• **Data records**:
════════════════════

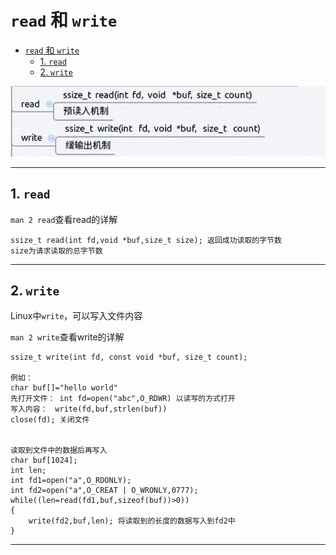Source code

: # `read` 和 `write`

- [`read` 和 `write`](#read-和-write)
  - [1. `read`](#1-read)
  - [2. `write`](#2-write)

![read write](images/2023-09-11-18-49-00.png)

---

## 1. `read`

`man 2 read`查看read的详解

```Linux
ssize_t read(int fd,void *buf,size_t size); 返回成功读取的字节数  
size为请求读取的总字节数
```

---

## 2. `write`

Linux中`write`，可以写入文件内容

`man 2 write`查看write的详解

```Linux
ssize_t write(int fd, const void *buf, size_t count);

例如：
char buf[]="hello world"
先打开文件： int fd=open("abc",O_RDWR) 以读写的方式打开
写入内容：　write(fd,buf,strlen(buf))
close(fd); 关闭文件


读取到文件中的数据后再写入
char buf[1024];
int len;
int fd1=open("a",O_RDONLY);
int fd2=open("a",O_CREAT | O_WRONLY,0777);
while((len=read(fd1,buf,sizeof(buf))>0))
{
    write(fd2,buf,len); 将读取到的长度的数据写入到fd2中
}
```

---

════════════════════

• **YOUR OBJECTIVE**: In the records above, find the lines holding "read". Copy each one.

• **SOLUTION FOR THIS EXERCISE**:
: # `read` 和 `write`
- [`read` 和 `write`](#read-和-write)
  - [1. `read`](#1-read)
![read write](images/2023-09-11-18-49-00.png)
## 1. `read`
`man 2 read`查看read的详解
ssize_t read(int fd,void *buf,size_t size); 返回成功读取的字节数  
while((len=read(fd1,buf,sizeof(buf))>0))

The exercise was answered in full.